Can storytelling reduce gun violence in Chicago?

The final heart-thumping, made-for-Hollywood-ending to the World Series that handed the fabled Chicago Cubs their first series win in 108 years boosted the spirits of a city thirsting for good news. Just a few days before the “loveable losers” became the nation’s best-loved winners, the city experienced yet another sad marker: 17 people were lost to gun violence in a single weekend.

If you love this city as I do, it would be easy to sink into despair over a statistic like that. But I don’t. That’s because every day, ordinary people are engaged in efforts that add to the soul of the Chicago.


One of them is the sound engineer and videographer Grant Buhr. Mr. Buhr, 37, is the creator of Story Squad, a project of the Youth Safety and Violence Prevention Office of the Y.M.C.A of Metro Chicago. Story Squad helps young people between the ages of 8 and 19 write, edit and record the stories of how violence changed their lives and how they struggle to heal. Mr. Buhr calls it narrative therapy. He says young people learn and grow through storytelling and that their stories help the rest of us “gain insights all too often missed by adults.”

Make no mistake, these narratives are tough to hear. “I was about 7 the first time I got caught in a crossfire,” says one boy. “I didn’t know what to do, so I just stood there.”

The students express themselves in a variety of forms. In a hip-hop poem, a teen named Hakeem raps: “Did you shower last night? Was the water cold as usual?”

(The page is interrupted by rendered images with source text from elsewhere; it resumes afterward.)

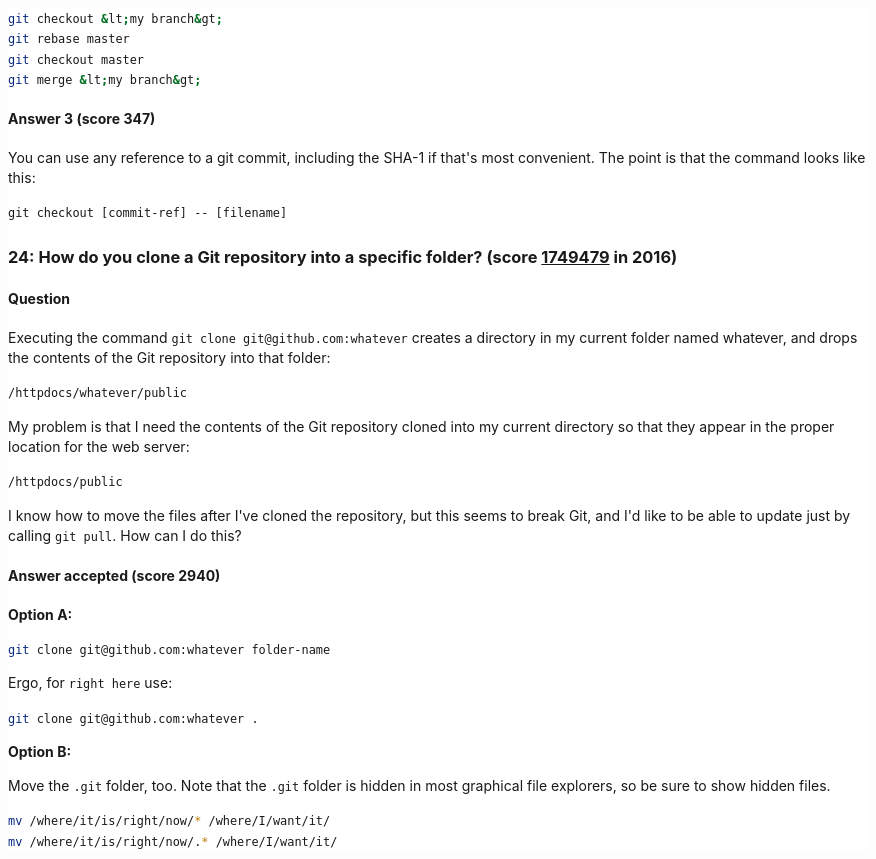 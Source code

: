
 ```sh
git checkout &lt;my branch&gt;
git rebase master
git checkout master
git merge &lt;my branch&gt;
```

#### Answer 3 (score 347)
You can use any reference to a git commit, including the SHA-1 if that's most convenient. The point is that the command looks like this:  

`git checkout [commit-ref] -- [filename]`  

</b> </em> </i> </small> </strong> </sub> </sup>

### 24: How do you clone a Git repository into a specific folder? (score [1749479](https://stackoverflow.com/q/651038) in 2016)

#### Question
Executing the command `git clone git@github.com:whatever` creates a directory in my current folder named whatever, and drops the contents of the Git repository into that folder:  

```sh
/httpdocs/whatever/public
```

My problem is that I need the contents of the Git repository cloned into my current directory so that they appear in the proper location for the web server:  

```sh
/httpdocs/public
```

I know how to move the files after I've cloned the repository, but this seems to break Git, and I'd like to be able to update just by calling `git pull`. How can I do this?  

#### Answer accepted (score 2940)
<strong>Option A:</strong>  

```sh
git clone git@github.com:whatever folder-name
```

Ergo, for `right here` use:  

```sh
git clone git@github.com:whatever .
```

<strong>Option B:</strong>  

Move the `.git` folder, too. Note that the `.git` folder is hidden in most graphical file explorers, so be sure to show hidden files.  

```sh
mv /where/it/is/right/now/* /where/I/want/it/
mv /where/it/is/right/now/.* /where/I/want/it/
```
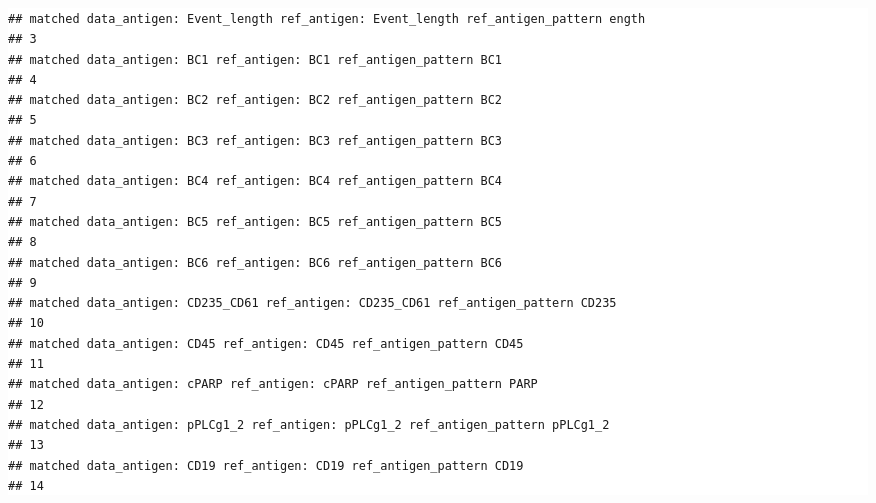     ## matched data_antigen: Event_length ref_antigen: Event_length ref_antigen_pattern ength 
    ## 3 
    ## matched data_antigen: BC1 ref_antigen: BC1 ref_antigen_pattern BC1 
    ## 4 
    ## matched data_antigen: BC2 ref_antigen: BC2 ref_antigen_pattern BC2 
    ## 5 
    ## matched data_antigen: BC3 ref_antigen: BC3 ref_antigen_pattern BC3 
    ## 6 
    ## matched data_antigen: BC4 ref_antigen: BC4 ref_antigen_pattern BC4 
    ## 7 
    ## matched data_antigen: BC5 ref_antigen: BC5 ref_antigen_pattern BC5 
    ## 8 
    ## matched data_antigen: BC6 ref_antigen: BC6 ref_antigen_pattern BC6 
    ## 9 
    ## matched data_antigen: CD235_CD61 ref_antigen: CD235_CD61 ref_antigen_pattern CD235 
    ## 10 
    ## matched data_antigen: CD45 ref_antigen: CD45 ref_antigen_pattern CD45 
    ## 11 
    ## matched data_antigen: cPARP ref_antigen: cPARP ref_antigen_pattern PARP 
    ## 12 
    ## matched data_antigen: pPLCg1_2 ref_antigen: pPLCg1_2 ref_antigen_pattern pPLCg1_2 
    ## 13 
    ## matched data_antigen: CD19 ref_antigen: CD19 ref_antigen_pattern CD19 
    ## 14  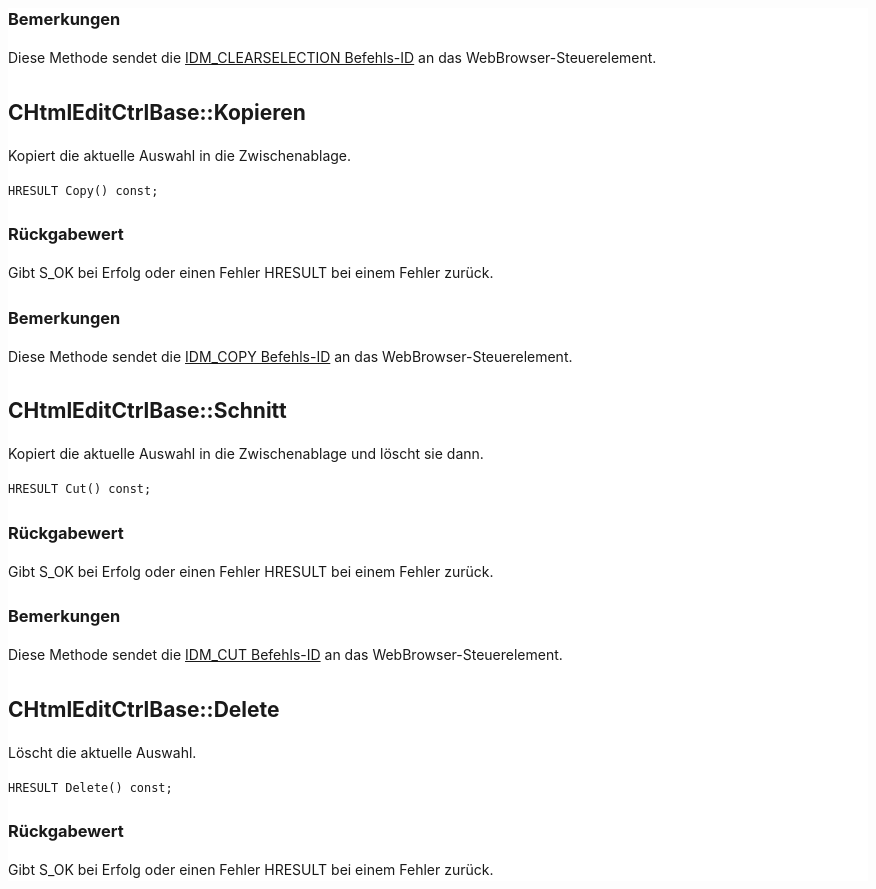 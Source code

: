 ### <a name="remarks"></a>Bemerkungen

Diese Methode sendet die [IDM_CLEARSELECTION Befehls-ID](/previous-versions/aa770038\(v=vs.85\)) an das WebBrowser-Steuerelement.

## <a name="chtmleditctrlbasecopy"></a><a name="copy"></a>CHtmlEditCtrlBase::Kopieren

Kopiert die aktuelle Auswahl in die Zwischenablage.

```
HRESULT Copy() const;
```

### <a name="return-value"></a>Rückgabewert

Gibt S_OK bei Erfolg oder einen Fehler HRESULT bei einem Fehler zurück.

### <a name="remarks"></a>Bemerkungen

Diese Methode sendet die [IDM_COPY Befehls-ID](/previous-versions/aa769872\(v=vs.85\)) an das WebBrowser-Steuerelement.

## <a name="chtmleditctrlbasecut"></a><a name="cut"></a>CHtmlEditCtrlBase::Schnitt

Kopiert die aktuelle Auswahl in die Zwischenablage und löscht sie dann.

```
HRESULT Cut() const;
```

### <a name="return-value"></a>Rückgabewert

Gibt S_OK bei Erfolg oder einen Fehler HRESULT bei einem Fehler zurück.

### <a name="remarks"></a>Bemerkungen

Diese Methode sendet die [IDM_CUT Befehls-ID](/previous-versions/aa769875\(v=vs.85\)) an das WebBrowser-Steuerelement.

## <a name="chtmleditctrlbasedelete"></a><a name="delete"></a>CHtmlEditCtrlBase::Delete

Löscht die aktuelle Auswahl.

```
HRESULT Delete() const;
```

### <a name="return-value"></a>Rückgabewert

Gibt S_OK bei Erfolg oder einen Fehler HRESULT bei einem Fehler zurück.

A young boy named DeAngelo tells of the night his mother opened their apartment door expecting a visit from friends, only to have robbers force their way in, aim a gun at her head and threaten her children. After the robbery, DeAngelo says, “I was scared to ever go back to sleep.”

In a story called “Girl A, Girl B,” 14-year-old Kayama tells of two very smart girls who both go to a school where “the teachers really don’t want to be there.” One girl is labeled “a good kid,” but the other has a bad temper and she is labeled “a poverty child.”

“Which one do you think I am?” Kayama asks. “I am both.”

She ends her essay with the warning, “Society wants you to think Girl B is a bad person who won’t have a good future. That’s not true.”

A future that is not like their present lives is something Mr. Buhr says he encourages students to envision. The storytelling project includes counseling as well.

Youths explore their emotions, learn to recognize their stress level and practice “self-anchoring skills” that he says will help them avoid committing the kind of violent acts they have witnessed. He points to studies that show 90 percent of the youths in Chicago’s Juvenile Detention Center had experienced some kind of violent trauma.

Mr. Buhr, who grew up in Minneapolis, had a promising career ahead of him as a sound engineer in Los Angeles but took a detour to help make videos of arts programs in Uganda. When he returned to the States, he studied social work at the University of Chicago. An internship led him to the Violence Prevention Office and what has become his ministry and life’s work.

Mr. Buhr says he hopes the stories the youths tell can serve as a springboard to creating the policy changes and programs sorely needed in Chicago’s most troubled neighborhoods. The people with whom students share these stories at public events, he says, are often profoundly affected.

It is perhaps because there is usually a thread of hope in each story. Despite their personal struggles, the teens remind us that Chicago is indeed a beautiful city, both structurally and in spirit. “If you demean Chicago, if you put your city in a negative light, it puts you in a negative light,” one student says in her narrative.

Story Squad is not going to end the violence, but its stories are like the luminaria at Christmastime that line the front walks of many homes in Chicago’s Latino neighborhoods. Each adds its small beam of light to the sum of light in parts of the city too often overshadowed by sorrow. “These are small individual efforts, but when taken together,” Mr. Buhr says, “they make a larger ripple in healing the pain of our city.”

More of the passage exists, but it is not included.